Problem to work on
Could you reproduce every entry as it stands, leaving the pictures behind?

Pictures paired with source code
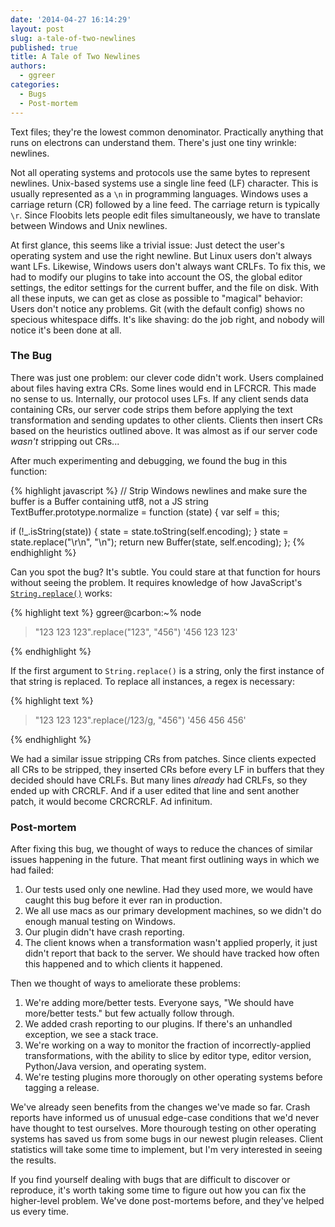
 ```yaml
---
date: '2014-04-27 16:14:29'
layout: post
slug: a-tale-of-two-newlines
published: true
title: A Tale of Two Newlines
authors:
  - ggreer
categories:
  - Bugs
  - Post-mortem
---
```


Text files; they're the lowest common denominator. Practically anything that runs on electrons can understand them. There's just one tiny wrinkle: newlines.

Not all operating systems and protocols use the same bytes to represent newlines. Unix-based systems use a single line feed (LF) character. This is usually represented as a <code>\n</code> in programming languages. Windows uses a carriage return (CR) followed by a line feed. The carriage return is typically <code>\r</code>. Since Floobits lets people edit files simultaneously, we have to translate between Windows and Unix newlines.

At first glance, this seems like a trivial issue: Just detect the user's operating system and use the right newline. But Linux users don't always want LFs. Likewise, Windows users don't always want CRLFs. To fix this, we had to modify our plugins to take into account the OS, the global editor settings, the editor settings for the current buffer, and the file on disk. With all these inputs, we can get as close as possible to "magical" behavior: Users don't notice any problems. Git (with the default config) shows no specious whitespace diffs. It's like shaving: do the job right, and nobody will notice it's been done at all.

### The Bug

There was just one problem: our clever code didn't work. Users complained about files having extra CRs. Some lines would end in LFCRCR. This made no sense to us. Internally, our protocol uses LFs. If any client sends data containing CRs, our server code strips them before applying the text transformation and sending updates to other clients. Clients then insert CRs based on the heuristics outlined above. It was almost as if our server code *wasn't* stripping out CRs...

After much experimenting and debugging, we found the bug in this function:

{% highlight javascript %}
// Strip Windows newlines and make sure the buffer is a Buffer containing utf8, not a JS string
TextBuffer.prototype.normalize = function (state) {
  var self = this;

  if (!_.isString(state)) {
    state = state.toString(self.encoding);
  }
  state = state.replace("\r\n", "\n");
  return new Buffer(state, self.encoding);
};
{% endhighlight %}

Can you spot the bug? It's subtle. You could stare at that function for hours without seeing the problem. It requires knowledge of how JavaScript's <code>[String.replace()](https://developer.mozilla.org/en-US/docs/Web/JavaScript/Reference/Global_Objects/String/replace)</code> works:

{% highlight text %}
ggreer@carbon:~% node
> "123 123 123".replace("123", "456")
'456 123 123'
> 
{% endhighlight %}

If the first argument to <code>String.replace()</code> is a string, only the first instance of that string is replaced. To replace all instances, a regex is necessary:

{% highlight text %}
> "123 123 123".replace(/123/g, "456")
'456 456 456'
> 
{% endhighlight %}

We had a similar issue stripping CRs from patches. Since clients expected all CRs to be stripped, they inserted CRs before every LF in buffers that they decided should have CRLFs. But many lines *already* had CRLFs, so they ended up with CRCRLF. And if a user edited that line and sent another patch, it would become CRCRCRLF. Ad infinitum.


### Post-mortem

After fixing this bug, we thought of ways to reduce the chances of similar issues happening in the future. That meant first outlining ways in which we had failed:

1. Our tests used only one newline. Had they used more, we would have caught this bug before it ever ran in production.
1. We all use macs as our primary development machines, so we didn't do enough manual testing on Windows.
1. Our plugin didn't have crash reporting.
1. The client knows when a transformation wasn't applied properly, it just didn't report that back to the server. We should have tracked how often this happened and to which clients it happened.

Then we thought of ways to ameliorate these problems:

1. We're adding more/better tests. Everyone says, "We should have more/better tests." but few actually follow through.
1. We added crash reporting to our plugins. If there's an unhandled exception, we see a stack trace.
1. We're working on a way to monitor the fraction of incorrectly-applied transformations, with the ability to slice by editor type, editor version, Python/Java version, and operating system.
1. We're testing plugins more thorougly on other operating systems before tagging a release.

We've already seen benefits from the changes we've made so far. Crash reports have informed us of unusual edge-case conditions that we'd never have thought to test ourselves. More thourough testing on other operating systems has saved us from some bugs in our newest plugin releases. Client statistics will take some time to implement, but I'm very interested in seeing the results.

If you find yourself dealing with bugs that are difficult to discover or reproduce, it's worth taking some time to figure out how you can fix the higher-level problem. We've done post-mortems before, and they've helped us every time.
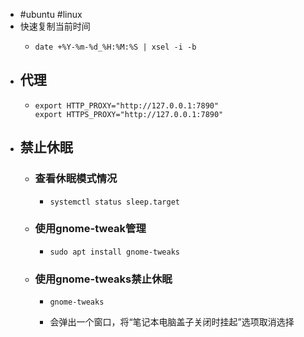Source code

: - #ubuntu #linux
- 快速复制当前时间
	- ```
	  date +%Y-%m-%d_%H:%M:%S | xsel -i -b
	  ```
- ## 代理
	- ```
	  export HTTP_PROXY="http://127.0.0.1:7890"
	  export HTTPS_PROXY="http://127.0.0.1:7890"
	  ```
- ## 禁止休眠
	- ### 查看休眠模式情况
		- ```
		  systemctl status sleep.target
		  ```
	- ### 使用gnome-tweak管理
		- ```sudo apt install gnome-tweak-tool
		  sudo apt install gnome-tweaks
		  ```
	- ### 使用gnome-tweaks禁止休眠
		- ```
		  gnome-tweaks
		  ```
		- 会弹出一个窗口，将“笔记本电脑盖子关闭时挂起”选项取消选择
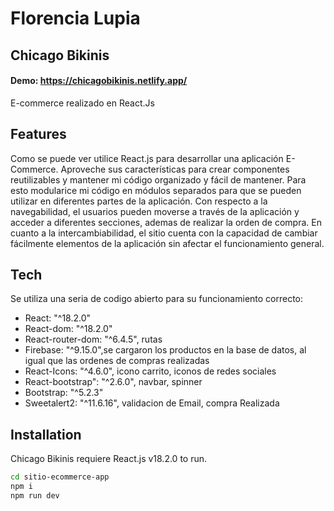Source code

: # Florencia Lupia 

## Chicago Bikinis

#### Demo: https://chicagobikinis.netlify.app/

E-commerce realizado en React.Js

## Features

Como se puede ver utilice React.js para desarrollar una aplicación E-Commerce. Aproveche sus características para crear componentes reutilizables y mantener mi código organizado y fácil de mantener.
Para esto modularice mi código en módulos separados para que se pueden utilizar en diferentes partes de la aplicación. 
Con respecto a la navegabilidad, el usuarios pueden moverse a través de la aplicación y acceder a diferentes secciones, ademas de realizar la orden de compra. 
En cuanto a la intercambiabilidad, el sitio cuenta con la capacidad de cambiar fácilmente elementos de la aplicación sin afectar el funcionamiento general.

## Tech

Se utiliza una seria de codigo abierto para su funcionamiento correcto:

- React: "^18.2.0"
- React-dom: "^18.2.0"
- React-router-dom: "^6.4.5", rutas
- Firebase: "^9.15.0",se cargaron los productos en la base de datos, al igual que las ordenes de compras realizadas
- React-Icons:  "^4.6.0", icono carrito, iconos de redes sociales
- React-bootstrap": "^2.6.0", navbar, spinner 
- Bootstrap: "^5.2.3"
- Sweetalert2: "^11.6.16", validacion de Email, compra Realizada

## Installation

Chicago Bikinis requiere React.js v18.2.0 to run.

```sh
cd sitio-ecommerce-app
npm i
npm run dev
```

Task response
 ```yaml
---
date: '2014-04-27 16:14:29'
layout: post
slug: a-tale-of-two-newlines
published: true
title: A Tale of Two Newlines
authors:
  - ggreer
categories:
  - Bugs
  - Post-mortem
---
```


Text files; they're the lowest common denominator. Practically anything that runs on electrons can understand them. There's just one tiny wrinkle: newlines.

Not all operating systems and protocols use the same bytes to represent newlines. Unix-based systems use a single line feed (LF) character. This is usually represented as a <code>\n</code> in programming languages. Windows uses a carriage return (CR) followed by a line feed. The carriage return is typically <code>\r</code>. Since Floobits lets people edit files simultaneously, we have to translate between Windows and Unix newlines.

At first glance, this seems like a trivial issue: Just detect the user's operating system and use the right newline. But Linux users don't always want LFs. Likewise, Windows users don't always want CRLFs. To fix this, we had to modify our plugins to take into account the OS, the global editor settings, the editor settings for the current buffer, and the file on disk. With all these inputs, we can get as close as possible to "magical" behavior: Users don't notice any problems. Git (with the default config) shows no specious whitespace diffs. It's like shaving: do the job right, and nobody will notice it's been done at all.

### The Bug

There was just one problem: our clever code didn't work. Users complained about files having extra CRs. Some lines would end in LFCRCR. This made no sense to us. Internally, our protocol uses LFs. If any client sends data containing CRs, our server code strips them before applying the text transformation and sending updates to other clients. Clients then insert CRs based on the heuristics outlined above. It was almost as if our server code *wasn't* stripping out CRs...

After much experimenting and debugging, we found the bug in this function:

{% highlight javascript %}
// Strip Windows newlines and make sure the buffer is a Buffer containing utf8, not a JS string
TextBuffer.prototype.normalize = function (state) {
  var self = this;

  if (!_.isString(state)) {
    state = state.toString(self.encoding);
  }
  state = state.replace("\r\n", "\n");
  return new Buffer(state, self.encoding);
};
{% endhighlight %}

Can you spot the bug? It's subtle. You could stare at that function for hours without seeing the problem. It requires knowledge of how JavaScript's <code>[String.replace()](https://developer.mozilla.org/en-US/docs/Web/JavaScript/Reference/Global_Objects/String/replace)</code> works:

{% highlight text %}
ggreer@carbon:~% node
> "123 123 123".replace("123", "456")
'456 123 123'
> 
{% endhighlight %}

If the first argument to <code>String.replace()</code> is a string, only the first instance of that string is replaced. To replace all instances, a regex is necessary:

{% highlight text %}
> "123 123 123".replace(/123/g, "456")
'456 456 456'
> 
{% endhighlight %}

We had a similar issue stripping CRs from patches. Since clients expected all CRs to be stripped, they inserted CRs before every LF in buffers that they decided should have CRLFs. But many lines *already* had CRLFs, so they ended up with CRCRLF. And if a user edited that line and sent another patch, it would become CRCRCRLF. Ad infinitum.


### Post-mortem

After fixing this bug, we thought of ways to reduce the chances of similar issues happening in the future. That meant first outlining ways in which we had failed:

1. Our tests used only one newline. Had they used more, we would have caught this bug before it ever ran in production.
1. We all use macs as our primary development machines, so we didn't do enough manual testing on Windows.
1. Our plugin didn't have crash reporting.
1. The client knows when a transformation wasn't applied properly, it just didn't report that back to the server. We should have tracked how often this happened and to which clients it happened.

Then we thought of ways to ameliorate these problems:

1. We're adding more/better tests. Everyone says, "We should have more/better tests." but few actually follow through.
1. We added crash reporting to our plugins. If there's an unhandled exception, we see a stack trace.
1. We're working on a way to monitor the fraction of incorrectly-applied transformations, with the ability to slice by editor type, editor version, Python/Java version, and operating system.
1. We're testing plugins more thorougly on other operating systems before tagging a release.

We've already seen benefits from the changes we've made so far. Crash reports have informed us of unusual edge-case conditions that we'd never have thought to test ourselves. More thourough testing on other operating systems has saved us from some bugs in our newest plugin releases. Client statistics will take some time to implement, but I'm very interested in seeing the results.

If you find yourself dealing with bugs that are difficult to discover or reproduce, it's worth taking some time to figure out how you can fix the higher-level problem. We've done post-mortems before, and they've helped us every time.
Source code

: - #ubuntu #linux
- 快速复制当前时间
	- ```
	  date +%Y-%m-%d_%H:%M:%S | xsel -i -b
	  ```
- ## 代理
	- ```
	  export HTTP_PROXY="http://127.0.0.1:7890"
	  export HTTPS_PROXY="http://127.0.0.1:7890"
	  ```
- ## 禁止休眠
	- ### 查看休眠模式情况
		- ```
		  systemctl status sleep.target
		  ```
	- ### 使用gnome-tweak管理
		- ```sudo apt install gnome-tweak-tool
		  sudo apt install gnome-tweaks
		  ```
	- ### 使用gnome-tweaks禁止休眠
		- ```
		  gnome-tweaks
		  ```
		- 会弹出一个窗口，将“笔记本电脑盖子关闭时挂起”选项取消选择
Source code

: # Florencia Lupia 

## Chicago Bikinis

#### Demo: https://chicagobikinis.netlify.app/

E-commerce realizado en React.Js

## Features

Como se puede ver utilice React.js para desarrollar una aplicación E-Commerce. Aproveche sus características para crear componentes reutilizables y mantener mi código organizado y fácil de mantener.
Para esto modularice mi código en módulos separados para que se pueden utilizar en diferentes partes de la aplicación. 
Con respecto a la navegabilidad, el usuarios pueden moverse a través de la aplicación y acceder a diferentes secciones, ademas de realizar la orden de compra. 
En cuanto a la intercambiabilidad, el sitio cuenta con la capacidad de cambiar fácilmente elementos de la aplicación sin afectar el funcionamiento general.

## Tech

Se utiliza una seria de codigo abierto para su funcionamiento correcto:

- React: "^18.2.0"
- React-dom: "^18.2.0"
- React-router-dom: "^6.4.5", rutas
- Firebase: "^9.15.0",se cargaron los productos en la base de datos, al igual que las ordenes de compras realizadas
- React-Icons:  "^4.6.0", icono carrito, iconos de redes sociales
- React-bootstrap": "^2.6.0", navbar, spinner 
- Bootstrap: "^5.2.3"
- Sweetalert2: "^11.6.16", validacion de Email, compra Realizada

## Installation

Chicago Bikinis requiere React.js v18.2.0 to run.

```sh
cd sitio-ecommerce-app
npm i
npm run dev
```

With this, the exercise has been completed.